_Exercise brief_. Reproduce all entries below verbatim. Skip the pictures.

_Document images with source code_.
........

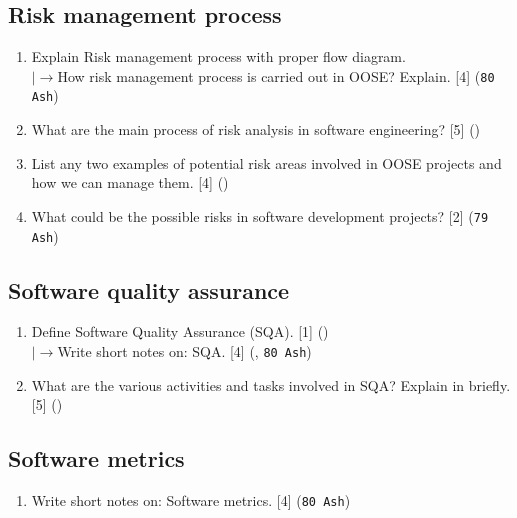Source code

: \documentclass[12pt]{article}
\newcommand{\lb}{\\$\left|\rightarrow\right.$}
\begin{document}
  \subsection{Risk management process}
    \begin{enumerate}
      \item Explain Risk management process with proper flow diagram.
        \lb How risk management process is carried out in OOSE? Explain. \hfill [4] (\texttt{80 Ash})

      \item What are the main process of risk analysis in software engineering? \hfill [5] ()

      \item List any two examples of potential risk areas involved in OOSE projects and how we can manage them. \hfill [4] ()

      \item What could be the possible risks in software development projects? \hfill [2] (\texttt{79 Ash})
    \end{enumerate}

  \subsection{Software quality assurance}
    \begin{enumerate}
      \item Define Software Quality Assurance (SQA). \hfill [1] ()
        \lb Write short notes on: SQA. \hfill [4] (, \texttt{80 Ash})

      \item What are the various activities and tasks involved in SQA? Explain in briefly. \hfill [5] ()
    \end{enumerate}
    
  \subsection{Software metrics}
    \begin{enumerate}
      \item Write short notes on: Software metrics. \hfill [4] (\texttt{80 Ash})
    \end{enumerate}

\pagebreak
\end{document}
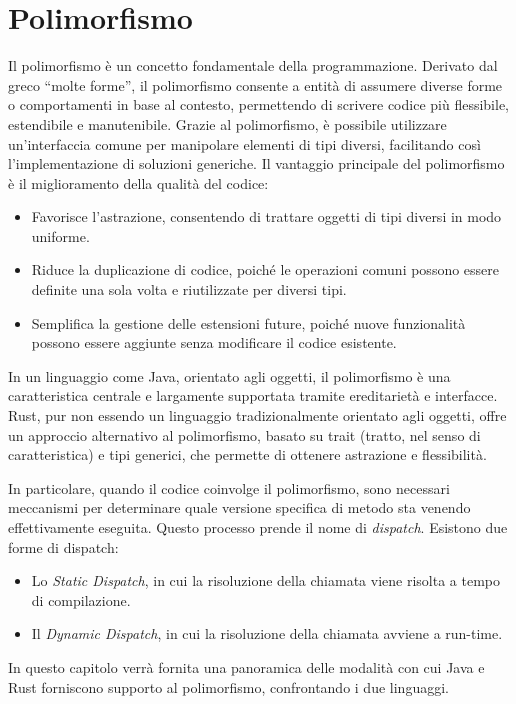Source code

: 
\chapter{Polimorfismo}
Il polimorfismo è un concetto fondamentale della programmazione. Derivato dal greco “molte forme”, il polimorfismo consente a entità di assumere diverse forme o comportamenti in base al contesto, permettendo di scrivere codice più flessibile, estendibile e manutenibile. Grazie al polimorfismo, è possibile utilizzare un'interfaccia comune per manipolare elementi di tipi diversi, facilitando così l'implementazione di soluzioni generiche. Il vantaggio principale del polimorfismo è il miglioramento della qualità del codice:
\begin{itemize}
    \item Favorisce l'astrazione, consentendo di trattare oggetti di tipi diversi in modo uniforme.
    \item Riduce la duplicazione di codice, poiché le operazioni comuni possono essere definite una sola volta e riutilizzate per diversi tipi.
    \item Semplifica la gestione delle estensioni future, poiché nuove funzionalità possono essere aggiunte senza modificare il codice esistente.
\end{itemize}
In un linguaggio come Java, orientato agli oggetti, il polimorfismo è una caratteristica centrale e largamente supportata tramite ereditarietà e interfacce. Rust, pur non essendo un linguaggio tradizionalmente orientato agli oggetti, offre un approccio alternativo al polimorfismo, basato su trait (tratto, nel senso di caratteristica) e tipi generici, che permette di ottenere astrazione e flessibilità.

In particolare, quando il codice coinvolge il polimorfismo, sono necessari meccanismi per determinare quale versione specifica di metodo sta venendo effettivamente eseguita. Questo processo prende il nome di \textit{dispatch}. Esistono due forme di dispatch: 
\begin{itemize}
    \item Lo \textit{Static Dispatch}, in cui la risoluzione della chiamata viene risolta a tempo di compilazione.
    \item Il \textit{Dynamic Dispatch}, in cui la risoluzione della chiamata avviene a run-time. 
\end{itemize}
In questo capitolo verrà fornita una panoramica delle modalità con cui Java e Rust forniscono supporto al polimorfismo, confrontando i due linguaggi.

........

_Task output_.
Source code

: \documentclass[12pt]{article}
\newcommand{\lb}{\\$\left|\rightarrow\right.$}
\begin{document}
  \subsection{Risk management process}
    \begin{enumerate}
      \item Explain Risk management process with proper flow diagram.
        \lb How risk management process is carried out in OOSE? Explain. \hfill [4] (\texttt{80 Ash})

      \item What are the main process of risk analysis in software engineering? \hfill [5] ()

      \item List any two examples of potential risk areas involved in OOSE projects and how we can manage them. \hfill [4] ()

      \item What could be the possible risks in software development projects? \hfill [2] (\texttt{79 Ash})
    \end{enumerate}

  \subsection{Software quality assurance}
    \begin{enumerate}
      \item Define Software Quality Assurance (SQA). \hfill [1] ()
        \lb Write short notes on: SQA. \hfill [4] (, \texttt{80 Ash})

      \item What are the various activities and tasks involved in SQA? Explain in briefly. \hfill [5] ()
    \end{enumerate}
    
  \subsection{Software metrics}
    \begin{enumerate}
      \item Write short notes on: Software metrics. \hfill [4] (\texttt{80 Ash})
    \end{enumerate}

\pagebreak
\end{document}
Source code

: 
\chapter{Polimorfismo}
Il polimorfismo è un concetto fondamentale della programmazione. Derivato dal greco “molte forme”, il polimorfismo consente a entità di assumere diverse forme o comportamenti in base al contesto, permettendo di scrivere codice più flessibile, estendibile e manutenibile. Grazie al polimorfismo, è possibile utilizzare un'interfaccia comune per manipolare elementi di tipi diversi, facilitando così l'implementazione di soluzioni generiche. Il vantaggio principale del polimorfismo è il miglioramento della qualità del codice:
\begin{itemize}
    \item Favorisce l'astrazione, consentendo di trattare oggetti di tipi diversi in modo uniforme.
    \item Riduce la duplicazione di codice, poiché le operazioni comuni possono essere definite una sola volta e riutilizzate per diversi tipi.
    \item Semplifica la gestione delle estensioni future, poiché nuove funzionalità possono essere aggiunte senza modificare il codice esistente.
\end{itemize}
In un linguaggio come Java, orientato agli oggetti, il polimorfismo è una caratteristica centrale e largamente supportata tramite ereditarietà e interfacce. Rust, pur non essendo un linguaggio tradizionalmente orientato agli oggetti, offre un approccio alternativo al polimorfismo, basato su trait (tratto, nel senso di caratteristica) e tipi generici, che permette di ottenere astrazione e flessibilità.

In particolare, quando il codice coinvolge il polimorfismo, sono necessari meccanismi per determinare quale versione specifica di metodo sta venendo effettivamente eseguita. Questo processo prende il nome di \textit{dispatch}. Esistono due forme di dispatch: 
\begin{itemize}
    \item Lo \textit{Static Dispatch}, in cui la risoluzione della chiamata viene risolta a tempo di compilazione.
    \item Il \textit{Dynamic Dispatch}, in cui la risoluzione della chiamata avviene a run-time. 
\end{itemize}
In questo capitolo verrà fornita una panoramica delle modalità con cui Java e Rust forniscono supporto al polimorfismo, confrontando i due linguaggi.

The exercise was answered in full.